Physical Characteristics:
A muscular, robust, handsome figure, Garfield stood 6 feet tall and weighed about 185 pounds. He had a disproportionately large head, a prominent forehead, light brown hair, blue eyes, and an aquiline nose. He wore a beard from young adulthood. He was left-handed. His health generally was sound, except during periods of overwork, when he complained of body aches and indigestion.

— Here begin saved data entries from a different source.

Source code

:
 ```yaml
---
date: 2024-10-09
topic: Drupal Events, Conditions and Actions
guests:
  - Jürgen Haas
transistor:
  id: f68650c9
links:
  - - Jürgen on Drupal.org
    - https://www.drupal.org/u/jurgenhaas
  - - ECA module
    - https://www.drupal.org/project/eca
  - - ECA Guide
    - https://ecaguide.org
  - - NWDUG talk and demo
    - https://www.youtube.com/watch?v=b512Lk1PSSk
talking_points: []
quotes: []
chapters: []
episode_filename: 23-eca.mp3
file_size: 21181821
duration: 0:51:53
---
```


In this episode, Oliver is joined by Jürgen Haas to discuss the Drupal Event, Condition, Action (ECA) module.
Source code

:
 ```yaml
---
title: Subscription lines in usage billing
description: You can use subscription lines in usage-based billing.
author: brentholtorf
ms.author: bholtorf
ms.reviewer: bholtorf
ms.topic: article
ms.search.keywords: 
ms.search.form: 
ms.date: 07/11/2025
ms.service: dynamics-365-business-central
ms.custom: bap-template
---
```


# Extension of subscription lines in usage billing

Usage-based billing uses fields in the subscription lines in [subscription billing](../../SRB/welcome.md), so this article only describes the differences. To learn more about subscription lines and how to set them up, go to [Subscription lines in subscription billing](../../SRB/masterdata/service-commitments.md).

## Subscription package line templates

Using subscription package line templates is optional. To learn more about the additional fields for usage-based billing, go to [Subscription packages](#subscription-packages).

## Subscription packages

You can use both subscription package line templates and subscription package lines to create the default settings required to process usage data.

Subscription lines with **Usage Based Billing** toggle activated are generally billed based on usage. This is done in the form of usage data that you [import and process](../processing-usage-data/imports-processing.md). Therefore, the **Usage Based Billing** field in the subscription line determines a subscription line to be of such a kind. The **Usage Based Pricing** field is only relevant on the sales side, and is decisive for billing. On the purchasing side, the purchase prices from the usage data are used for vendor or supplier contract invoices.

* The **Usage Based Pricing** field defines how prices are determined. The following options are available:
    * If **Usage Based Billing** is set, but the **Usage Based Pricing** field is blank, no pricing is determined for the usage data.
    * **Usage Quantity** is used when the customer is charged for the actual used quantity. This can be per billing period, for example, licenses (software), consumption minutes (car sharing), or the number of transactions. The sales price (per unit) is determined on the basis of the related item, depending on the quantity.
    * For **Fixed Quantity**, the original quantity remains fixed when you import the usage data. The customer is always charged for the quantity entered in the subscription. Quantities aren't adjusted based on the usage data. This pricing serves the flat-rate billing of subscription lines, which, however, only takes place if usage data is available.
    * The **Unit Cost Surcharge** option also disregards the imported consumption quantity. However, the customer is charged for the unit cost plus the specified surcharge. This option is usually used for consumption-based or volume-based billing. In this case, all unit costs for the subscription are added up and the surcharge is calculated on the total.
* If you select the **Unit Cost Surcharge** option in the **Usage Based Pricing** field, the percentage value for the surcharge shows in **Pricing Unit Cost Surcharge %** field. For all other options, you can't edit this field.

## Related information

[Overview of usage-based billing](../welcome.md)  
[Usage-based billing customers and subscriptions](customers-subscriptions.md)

Quotes from others about the person
"Here he was leader and master, not by combination of scheming, not by chicanery or caucus, but by the force of his cultivated mind, his keen and farseeing judgment, his unanswerable logic, his strength and power of speech, his thorough comprehension of the subjects of legislation. Always strong, he was strongest on his feet addressing the House or from the rostrum the assembled people. Who of us having heard him here or elsewhere speaking upon a question of great national concern can forget the might and majesty, the force and directness, the grace and beauty of his utterances? He was always just to his adversary, an open and manly opponent, and free from invective. He convinced the judgment with his searching logic, while he swayed his listeners with brilliant periods and glowing eloquence. He was always an educator of people. His thoughts were fresh, vigorous, and instructive."
William McKinley, in a eulogy during an unveiling of a statue of Garfield (19 January 1886), as quoted in One of the People : Life and Speeches of William McKinley (1896) by F. T. Neely also quoted in The Life and Letters of James Abram Garfield: 1831-1877 Vol. 2 (1925) by Theodore Clarke Smith
"Garfield appointed four black men, among them Frederick Douglass, to posts in his administration. We are left to wonder today what a president of conviction and conscience such as Garfield might have done to rouse the country and lead it against the vicious new institutions of repression and virtual re-enslavement that were taking hold in the American South, with the silent acquiescence of the north. We will never know, of course, what the limits of his leadership might have been, but it would seem, from the grief at his passing and the memorials that remain, that he was a president who left more of a mark on the people’s consciousness in a few months than some others have in four years and more."
The New York Times, "For the briefest time, President Garfield was an inspiration" (17 February 2013), The Post's View, New York
Connections
James Garfield married Lucretia Rudolph, a former classmate, in November 1858. They had four sons and a daughter who lived to maturity. Garfield had an extramarital affair with Lucia Calhoun in 1860s though he later admitted this to his wife and sought her forgiveness.